為了不讓外頭的大莘兵有所察覺,他甚至命人將馬一刀斷頭。
然而,血腥味依舊蔓延開來。
五里之外,李錦夜與謝奕為並肩而立,一個著盔甲,一個著布衣。
謝奕為低聲道:“王爺,血腥味這麼濃,明日一早應是最後一戰。”
李錦夜琢磨了一會,道:“這一戰,三爺可有良計?”
謝奕為搖搖頭,沉沉的目光轉向他,“沒有良計,只有兩個字--死戰。我想,他在天之靈總會保佑我們的。”
李錦夜眉尖一跳,“三爺,問句不該問的,他走後,我沒見你掉一滴淚,這樣悶在心裡不好,回頭等仗打完了,我陪你一醉方休,哭出來會好些。”

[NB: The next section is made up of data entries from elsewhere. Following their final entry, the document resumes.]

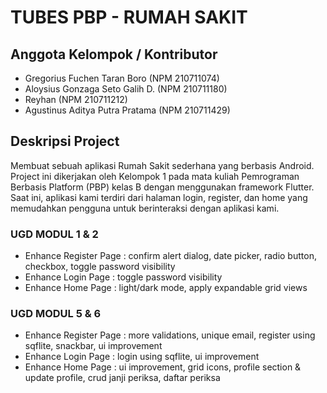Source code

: # TUBES PBP - RUMAH SAKIT 

## Anggota Kelompok / Kontributor
- Gregorius Fuchen Taran Boro (NPM 210711074)
- Aloysius Gonzaga Seto Galih D. (NPM 210711180)
- Reyhan (NPM 210711212)
- Agustinus Aditya Putra Pratama (NPM 210711429)

## Deskripsi Project

Membuat sebuah aplikasi Rumah Sakit sederhana yang berbasis Android. Project ini dikerjakan oleh Kelompok 1 pada mata kuliah Pemrograman Berbasis Platform (PBP) kelas B dengan menggunakan framework Flutter. Saat ini, aplikasi kami terdiri dari halaman login, register, dan home yang memudahkan pengguna untuk berinteraksi dengan aplikasi kami.

### UGD MODUL 1 & 2

- Enhance Register Page : confirm alert dialog, date picker, radio button, checkbox, toggle password visibility
- Enhance Login Page :  toggle password visibility
- Enhance Home Page : light/dark mode, apply expandable grid views

### UGD MODUL 5 & 6

- Enhance Register Page : more validations, unique email, register using sqflite, snackbar, ui improvement
- Enhance Login Page :  login using sqflite, ui improvement
- Enhance Home Page : ui improvement, grid icons, profile section & update profile, crud janji periksa, daftar periksa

謝奕為注視著他,“說來你也許不信,我哭不出來,一滴淚都沒有。”
他說到這裡,似乎笑了一下,搖搖頭,也沒有“我絕不獨活”的念頭。
他就想帶著那人的一笑一言,平平安安的活下去,彷彿如此這般,才對得起這份感情。
突然,一隻玄鷹從空中唿嘯而落。
李錦夜長臂一伸,那鷹穩穩的落在他手肘上,李錦夜定睛一看,眼神驟然銳利起來。
第六百六十四章他醒了!
謝奕為上前一步,“可是鎮西軍有了訊息?”
李錦夜一臉不可思議地看著他,“三爺,你是如何猜到的?”
“能讓王爺的眼神驟然發亮的,除了阿淵的信外,只有鎮西軍。”
“正是鎮西軍!”
李錦夜將信遞過去,“三爺,瘟疫被控制住了!”
“溫郎中果然……”
“不是溫郎中,是索倫!”
謝奕為大驚,“怎麼會是他?”
李錦夜的目光與謝奕為一觸即放,許久,他道:“因為阿淵!”
……
五月二十九,辰時,天剛曉亮。
緊緊閉著的城門,慢慢開啟一條縫隙,赫連戰一身盔甲率先走出來。
馬嘶鳴一聲,在原地打著轉。
赫連戰抬頭,內心萬雷齊發火樹銀花。
數丈之外,李錦夜身騎高馬,目光炯炯的看著他,“久違了,大單于!”
赫連戰沒有作答,眼底陰森的可怕:“你如何知道我會從南門出?”
李錦夜笑笑,一字一句:“我還知道今天就是你的死期!”
“噢,那就試試吧!”
說罷,赫連戰一勒韁繩,一往無前地催馬闖入大莘軍隊的陣中。
李錦夜正要迎上去,一人一馬已如離弦之箭般衝了過去,齊進大喝道:“孫子,讓你齊爺爺來迎迎你!”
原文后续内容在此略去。